Now this current passes from the 2 mega ohm resistor to the base of T1, turning it on. This transistor isn't fully turned on, because of the resistance it turns on partially. Due to partial turning on of the transistor, a low current passed from the primary winding of the transformer, this induces a low voltage in the auxiliary winding.

The induced voltage now charges the capacitor and then the capacitor fully turns on the transistor. As the transistor is now fully on it allows the current to flow through itself. Now this turns on the transistor T2, this shunts the base of the T1, turning it off. As the T1 turns off the flow of current to the T2 is cut off. Now the current flows to the base of the T1 and the cycle repeats. This happens at 15 to 50 kilohertz which is thousand times faster than the rectifier circuit. Hence, we can see that the rectifier circuit is stopped. 

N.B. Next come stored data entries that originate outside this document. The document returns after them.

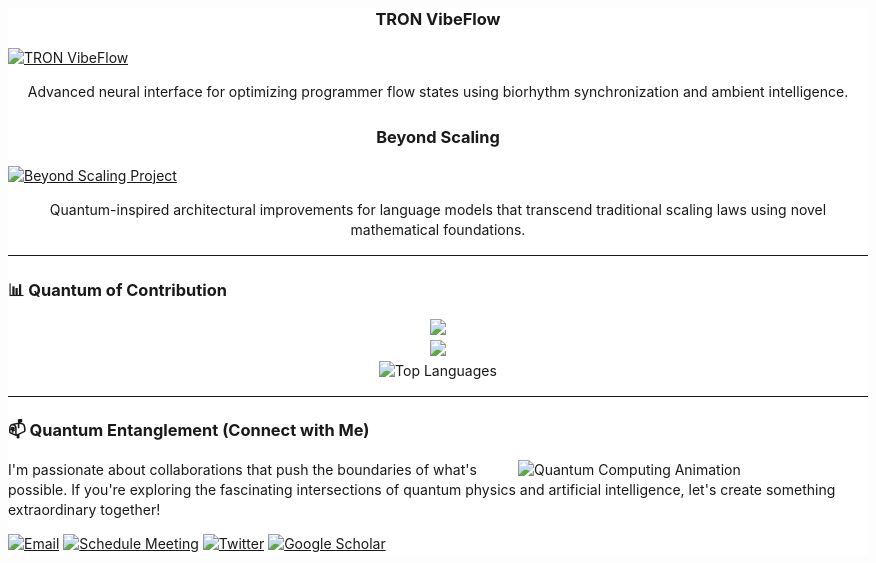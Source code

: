   </tr>
  <tr>
    <td width="50%">
      <h3 align="center">TRON VibeFlow</h3>
      <a href="https://github.com/SquizAI/TRON_VibeFlow">
        <img src="https://github-readme-stats.vercel.app/api/pin/?username=SquizAI&repo=TRON_VibeFlow&theme=tokyonight&hide_border=true" alt="TRON VibeFlow">
      </a>
      <p align="center">Advanced neural interface for optimizing programmer flow states using biorhythm synchronization and ambient intelligence.</p>
    </td>
    <td width="50%">
      <h3 align="center">Beyond Scaling</h3>
      <a href="https://github.com/SquizAI/BeyondScaling">
        <img src="https://github-readme-stats.vercel.app/api/pin/?username=SquizAI&repo=BeyondScaling&theme=tokyonight&hide_border=true" alt="Beyond Scaling Project">
      </a>
      <p align="center">Quantum-inspired architectural improvements for language models that transcend traditional scaling laws using novel mathematical foundations.</p>
    </td>
  </tr>
</table>
</div>

---

### 📊 Quantum of Contribution

<div align="center">
<img src="https://github-readme-activity-graph.vercel.app/graph?username=SquizAI&theme=tokyo-night&hide_border=true" width="100%">
</div>

<div align="center">
<img src="https://github-profile-summary-cards.vercel.app/api/cards/profile-details?username=SquizAI&theme=tokyonight" width="100%">
</div>

<div align="center">
<img src="https://github-readme-stats.vercel.app/api/top-langs/?username=SquizAI&layout=compact&theme=tokyonight&hide_border=true&langs_count=8" alt="Top Languages">
</div>

---

### 📫 Quantum Entanglement (Connect with Me)

<img align="right" width="350" src="https://user-images.githubusercontent.com/74038190/238353480-219bcc70-f5dc-466b-9a60-29653d8e8433.gif" alt="Quantum Computing Animation">

I'm passionate about collaborations that push the boundaries of what's possible. If you're exploring the fascinating intersections of quantum physics and artificial intelligence, let's create something extraordinary together!

<div align="left">
<a href="mailto:matt@squizai.com"><img src="https://img.shields.io/badge/Email-D14836?style=for-the-badge&logo=gmail&logoColor=white" alt="Email"></a>
<a href="https://calendly.com/squizai"><img src="https://img.shields.io/badge/Schedule_Meeting-4285F4?style=for-the-badge&logo=googlemeet&logoColor=white" alt="Schedule Meeting"></a>
<a href="https://twitter.com/SquizAI"><img src="https://img.shields.io/badge/Twitter-1DA1F2?style=for-the-badge&logo=twitter&logoColor=white" alt="Twitter"></a>
<a href="https://scholar.google.com/citations?user=SquizAI"><img src="https://img.shields.io/badge/Google_Scholar-4285F4?style=for-the-badge&logo=google-scholar&logoColor=white" alt="Google Scholar"></a>
</div>
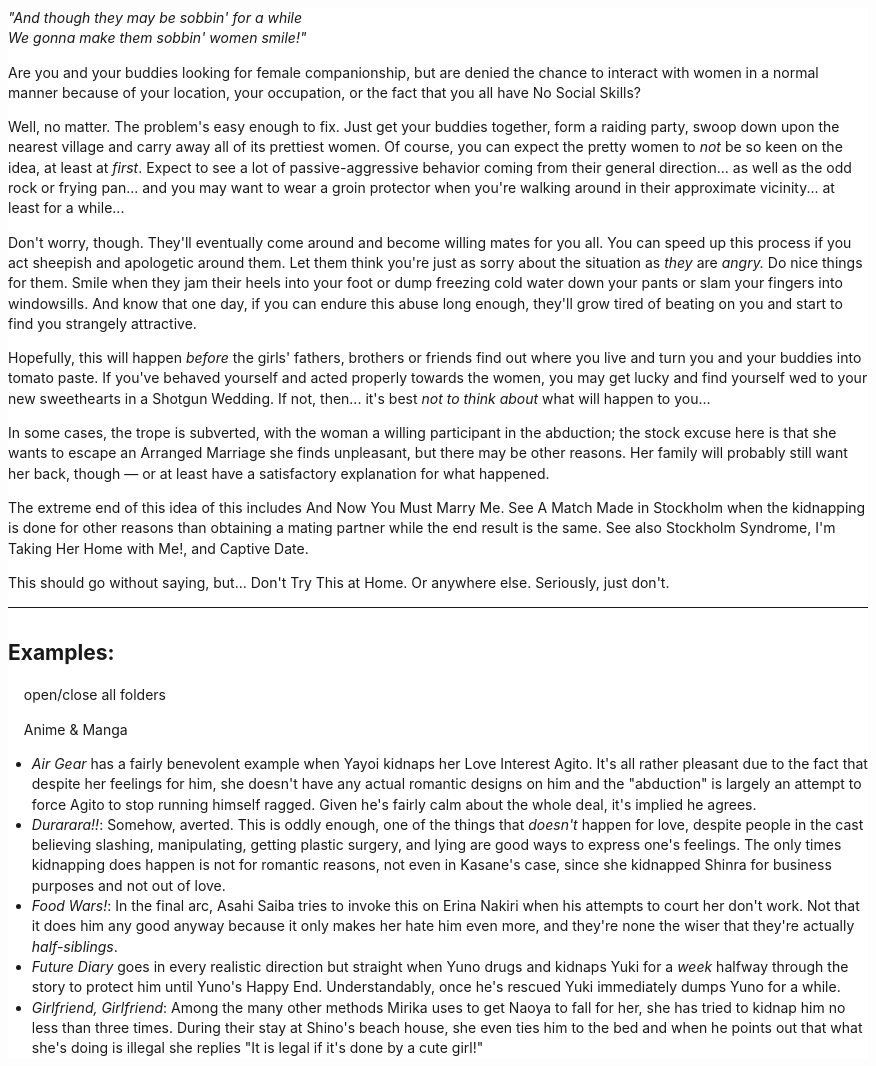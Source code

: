 _"And though they may be sobbin' for a while  
We gonna make them sobbin' women smile!"_

Are you and your buddies looking for female companionship, but are denied the chance to interact with women in a normal manner because of your location, your occupation, or the fact that you all have No Social Skills?

Well, no matter. The problem's easy enough to fix. Just get your buddies together, form a raiding party, swoop down upon the nearest village and carry away all of its prettiest women. Of course, you can expect the pretty women to _not_ be so keen on the idea, at least at _first_. Expect to see a lot of passive-aggressive behavior coming from their general direction... as well as the odd rock or frying pan... and you may want to wear a groin protector when you're walking around in their approximate vicinity... at least for a while...

Don't worry, though. They'll eventually come around and become willing mates for you all. You can speed up this process if you act sheepish and apologetic around them. Let them think you're just as sorry about the situation as _they_ are _angry._ Do nice things for them. Smile when they jam their heels into your foot or dump freezing cold water down your pants or slam your fingers into windowsills. And know that one day, if you can endure this abuse long enough, they'll grow tired of beating on you and start to find you strangely attractive.

Hopefully, this will happen _before_ the girls' fathers, brothers or friends find out where you live and turn you and your buddies into tomato paste. If you've behaved yourself and acted properly towards the women, you may get lucky and find yourself wed to your new sweethearts in a Shotgun Wedding. If not, then... it's best _not to think about_ what will happen to you...

In some cases, the trope is subverted, with the woman a willing participant in the abduction; the stock excuse here is that she wants to escape an Arranged Marriage she finds unpleasant, but there may be other reasons. Her family will probably still want her back, though — or at least have a satisfactory explanation for what happened.

The extreme end of this idea of this includes And Now You Must Marry Me. See A Match Made in Stockholm when the kidnapping is done for other reasons than obtaining a mating partner while the end result is the same. See also Stockholm Syndrome, I'm Taking Her Home with Me!, and Captive Date.

This should go without saying, but... Don't Try This at Home. Or anywhere else. Seriously, just don't.

___

## Examples:

    open/close all folders 

    Anime & Manga 

-   _Air Gear_ has a fairly benevolent example when Yayoi kidnaps her Love Interest Agito. It's all rather pleasant due to the fact that despite her feelings for him, she doesn't have any actual romantic designs on him and the "abduction" is largely an attempt to force Agito to stop running himself ragged. Given he's fairly calm about the whole deal, it's implied he agrees.
-   _Durarara!!_: Somehow, averted. This is oddly enough, one of the things that _doesn't_ happen for love, despite people in the cast believing slashing, manipulating, getting plastic surgery, and lying are good ways to express one's feelings. The only times kidnapping does happen is not for romantic reasons, not even in Kasane's case, since she kidnapped Shinra for business purposes and not out of love.
-   _Food Wars!_: In the final arc, Asahi Saiba tries to invoke this on Erina Nakiri when his attempts to court her don't work. Not that it does him any good anyway because it only makes her hate him even more, and they're none the wiser that they're actually _half-siblings_.
-   _Future Diary_ goes in every realistic direction but straight when Yuno drugs and kidnaps Yuki for a _week_ halfway through the story to protect him until Yuno's Happy End. Understandably, once he's rescued Yuki immediately dumps Yuno for a while.
-   _Girlfriend, Girlfriend_: Among the many other methods Mirika uses to get Naoya to fall for her, she has tried to kidnap him no less than three times. During their stay at Shino's beach house, she even ties him to the bed and when he points out that what she's doing is illegal she replies "It is legal if it's done by a cute girl!"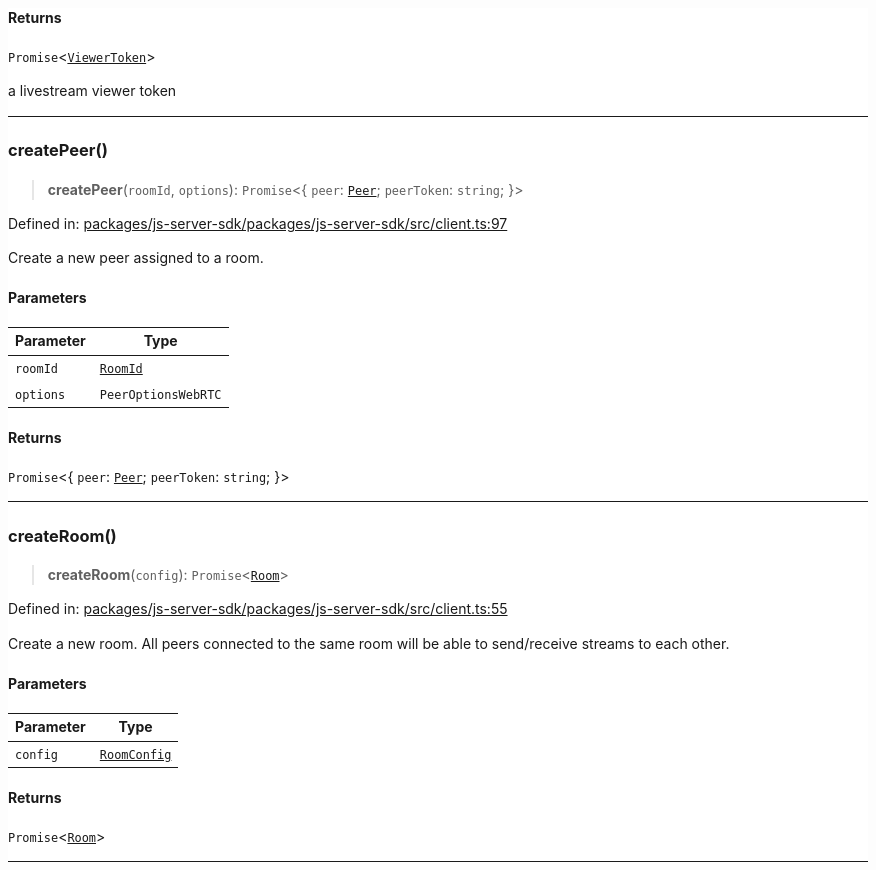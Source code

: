 #### Returns

`Promise`\<[`ViewerToken`](../interfaces/ViewerToken.md)\>

a livestream viewer token

***

### createPeer()

> **createPeer**(`roomId`, `options`): `Promise`\<\{ `peer`: [`Peer`](../type-aliases/Peer.md); `peerToken`: `string`; \}\>

Defined in: [packages/js-server-sdk/packages/js-server-sdk/src/client.ts:97](https://github.com/fishjam-cloud/js-server-sdk/blob/47c214593e589512a3ba31be9d92be66ca83da9a/packages/js-server-sdk/src/client.ts#L97)

Create a new peer assigned to a room.

#### Parameters

| Parameter | Type |
| ------ | ------ |
| `roomId` | [`RoomId`](../type-aliases/RoomId.md) |
| `options` | `PeerOptionsWebRTC` |

#### Returns

`Promise`\<\{ `peer`: [`Peer`](../type-aliases/Peer.md); `peerToken`: `string`; \}\>

***

### createRoom()

> **createRoom**(`config`): `Promise`\<[`Room`](../type-aliases/Room.md)\>

Defined in: [packages/js-server-sdk/packages/js-server-sdk/src/client.ts:55](https://github.com/fishjam-cloud/js-server-sdk/blob/47c214593e589512a3ba31be9d92be66ca83da9a/packages/js-server-sdk/src/client.ts#L55)

Create a new room. All peers connected to the same room will be able to send/receive streams to each other.

#### Parameters

| Parameter | Type |
| ------ | ------ |
| `config` | [`RoomConfig`](../interfaces/RoomConfig.md) |

#### Returns

`Promise`\<[`Room`](../type-aliases/Room.md)\>

***
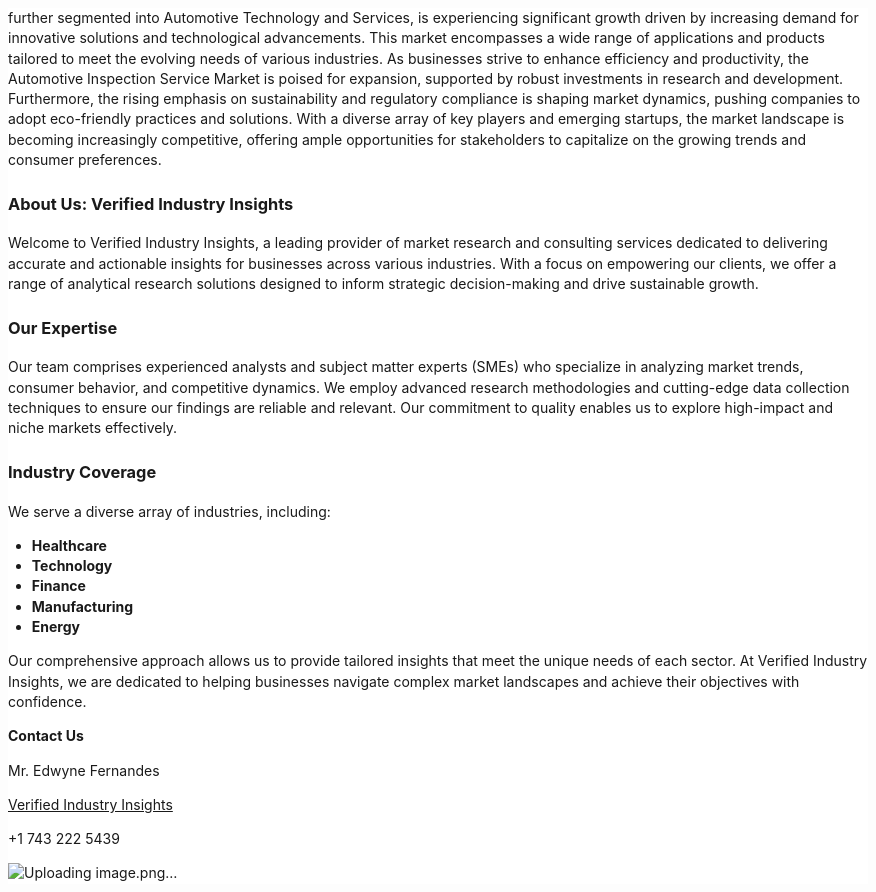 further segmented into Automotive Technology and Services, is experiencing significant growth driven by increasing demand for innovative solutions and technological advancements. This market encompasses a wide range of applications and products tailored to meet the evolving needs of various industries. As businesses strive to enhance efficiency and productivity, the Automotive Inspection Service Market is poised for expansion, supported by robust investments in research and development. Furthermore, the rising emphasis on sustainability and regulatory compliance is shaping market dynamics, pushing companies to adopt eco-friendly practices and solutions. With a diverse array of key players and emerging startups, the market landscape is becoming increasingly competitive, offering ample opportunities for stakeholders to capitalize on the growing trends and consumer preferences.</p><h3>About Us: Verified Industry Insights</h3><p>Welcome to Verified Industry Insights, a leading provider of market research and consulting services dedicated to delivering accurate and actionable insights for businesses across various industries. With a focus on empowering our clients, we offer a range of analytical research solutions designed to inform strategic decision-making and drive sustainable growth.</p><h3>Our Expertise</h3><p>Our team comprises experienced analysts and subject matter experts (SMEs) who specialize in analyzing market trends, consumer behavior, and competitive dynamics. We employ advanced research methodologies and cutting-edge data collection techniques to ensure our findings are reliable and relevant. Our commitment to quality enables us to explore high-impact and niche markets effectively.</p><h3>Industry Coverage</h3><p>We serve a diverse array of industries, including:</p><ul><li><strong>Healthcare</strong></li><li><strong>Technology</strong></li><li><strong>Finance</strong></li><li><strong>Manufacturing</strong></li><li><strong>Energy</strong></li></ul><p>Our comprehensive approach allows us to provide tailored insights that meet the unique needs of each sector. At Verified Industry Insights, we are dedicated to helping businesses navigate complex market landscapes and achieve their objectives with confidence.</p><p><strong>Contact Us</strong></p><p>Mr. Edwyne Fernandes</p><p><a href="https://www.verifiedindustryinsights.com/">Verified Industry Insights</a></p><p>+1 743 222 5439</p>
![Uploading image.png…]()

At the same time the voltage from the auxiliary also turns the diode on and charges the capacitor and flows to the optocoupler. The diode and capacitor convert the AC from the auxiliary coil to DC for the optocoupler. The current is also induced in the secondary winding. This is converted into DC by a Schottky diode and a filter capacitor. It is indicated by the led. 

What if the voltage is more than 5 volts?

Now we, we have a feedback circuit. As we reach 4.2 volts, the Zener diode turns on allowing current to flow to the optocoupler. It also drops the voltage by 4.2 volts. Hence the led of the optocoupler doesn't turn on. The led requires 0.8 volt to turn on.

When the voltage reaches more than 5 volts this turns on the led of optocoupler. The light of the led turns on the phototransistor of the optocoupler allowing the current to flow to the transistor T2. This turns on the transistor T2 shunting the first and stopping the flow of current in the primary winding. Also, the voltage in the secondary side of transformer drops below 5 volts, turning off the Zener diode and optocoupler and the circuit continuous to run normally.

Why not directly convert AC to DC than this?

This is because for the normal power supply which is at 50 hertz, the size of transformer and the capacitors are large and they cannot be mounted in a small charger like this. Hence in the charger the 50 hertz frequency is converted to 50 kilohertz. This reduces the size of the transformer and capacitor required in the circuit. So to change the frequency of AC, first we have to convert it into DC and then again back to AC. Hope now you know how the charger that we use daily works.